New York Times best-selling author, Catherynne M. Valente is here today cooking up Drinks with Reads for her new illustrated novel, The Refrigerator Monologues. She is the author of over two dozen works of fiction and poetry, including Palimpsest, the Orphan’s Tales series, Deathless, Radiance, and the crowdfunded phenomenon The Girl Who Circumnavigated Fairyland in a Ship of Own Making (and the four books that followed it). She is the winner of the Andre Norton, Tiptree, Prix Imaginales, Eugie Foster Memorial, Mythopoeic, Rhysling, Lambda, Locus, Romantic Times’ Critics Choice and Hugo awards. She has been a finalist for the Nebula and World Fantasy Awards.

A series of linked stories from the points of view of the wives and girlfriends of superheroes, female heroes, and anyone who’s ever been “refrigerated”: comic book women who are killed, raped, brainwashed, driven mad, disabled, or had their powers taken so that a male superhero’s storyline will progress. In a new and original superhero universe that is nevertheless full of winks and nods to the grand history of comic books, these voices subversively explore the core ideas and themes of the genre, treating them with the same love, gravity, and humor as fairy tales. After all, superheroes are our new fairy tales and these six women have their own stories to share.  

The Refrigerator Monologues pairs ideally with a Bloody Mary. After all, it’s a book full of bloody Marys, hanging out in the underworld, trying to sort out how they feel about getting murdered because they happened to date a superhero, or happened to turn up one day with superpowers themselves. Spiced with rage, salty with tears, full of rich, savory characters with a kick of 80 proof humor--perfect for breakfast! 

A lot of us have been mad about the treatment of women in comic books for years. Gail Simone famously coined the phrase “girls in refrigerators” to describe the more unfortunate cases of women being thrashed on the page in order to forward the stories of their heroic male partners. Treated as props to be wielded by the real people in the tale. I wanted to really dive deep into that anger, flay it open and examine it, to achieve a little catharsis. The most powerful way to invert that old, old narrative was to wrench the story around and center the cast aside, tortured women who were cast aside in the first act, to give voices to the voiceless, to make them, not props, but protagonists. I’ve spent a career telling fairy tales from unusual points of view--the villain, the side character, the damsel in distress, the dead mother, somebody’s horse. This is something I know. And for our modern culture, superhero stories are our grim fairy tales. 
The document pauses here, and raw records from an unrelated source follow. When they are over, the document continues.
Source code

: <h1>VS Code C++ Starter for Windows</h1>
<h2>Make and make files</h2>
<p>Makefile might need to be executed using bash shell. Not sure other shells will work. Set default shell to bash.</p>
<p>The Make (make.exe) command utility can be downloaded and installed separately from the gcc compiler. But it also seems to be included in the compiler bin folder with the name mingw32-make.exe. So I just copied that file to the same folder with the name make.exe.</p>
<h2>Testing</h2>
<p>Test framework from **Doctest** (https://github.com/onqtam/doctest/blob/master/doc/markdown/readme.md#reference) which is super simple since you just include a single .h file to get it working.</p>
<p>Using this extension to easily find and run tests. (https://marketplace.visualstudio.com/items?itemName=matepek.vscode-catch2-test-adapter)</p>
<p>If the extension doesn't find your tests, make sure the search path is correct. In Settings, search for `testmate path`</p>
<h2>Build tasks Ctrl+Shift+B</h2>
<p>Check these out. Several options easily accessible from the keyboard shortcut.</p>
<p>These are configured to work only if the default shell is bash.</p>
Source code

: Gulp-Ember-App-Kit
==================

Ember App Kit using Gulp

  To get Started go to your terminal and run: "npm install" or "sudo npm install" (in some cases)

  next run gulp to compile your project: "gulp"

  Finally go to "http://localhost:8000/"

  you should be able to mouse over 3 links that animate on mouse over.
So why not tell the tale from the point of view of the damsel in distress?

Now, this may sound dark and angry and depressing. It’s my Pulp Fiction, I suppose. Full of pop culture references and connections between seemingly unrelated stories, violence, comedy, and mysterious lights. It gives me space to send up not only feminist issues, but everything in the world of superheroes that ever made me go “grrr.” But it’s also one of the funniest books I’ve ever written, wry and sly and snarky, loving and affirming. The underworld’s not the worst place to be, if you gotta be somewhere. 

At least, down here, the Bloody Marys are top-notch.

Makes 1 pitcher
(altered a bit from The Guardian recipe)
300ml vodka
5cm piece of fresh horseradish
1l good tomato juice
2 tsp sriracha 
½ tsp tabasco
2 tsp worcestershire sauce
1 tsp celery salt
1 lemon, cut into wedges
2 tbsp amontillado or cream sherry 
Celery, to serve 
Cut the horseradish into chunks and stuff them into the vodka. Seal and leave to infuse for a day, then strain and discard the horseradish.
Mix together the tomato juice, Tabasco, Worcestershire sauce and celery salt and briefly squeeze each lemon wedge into the jug, leaving some juice in each. Season well with black pepper, and check the spice level for your taste, adjusting if necessary. Drop the wedges into the jug and stir together well. Cover and chill for at least 30 minutes.


Pour the vodka and sherry into the jug and stir well with a celery stick. Serve immediately.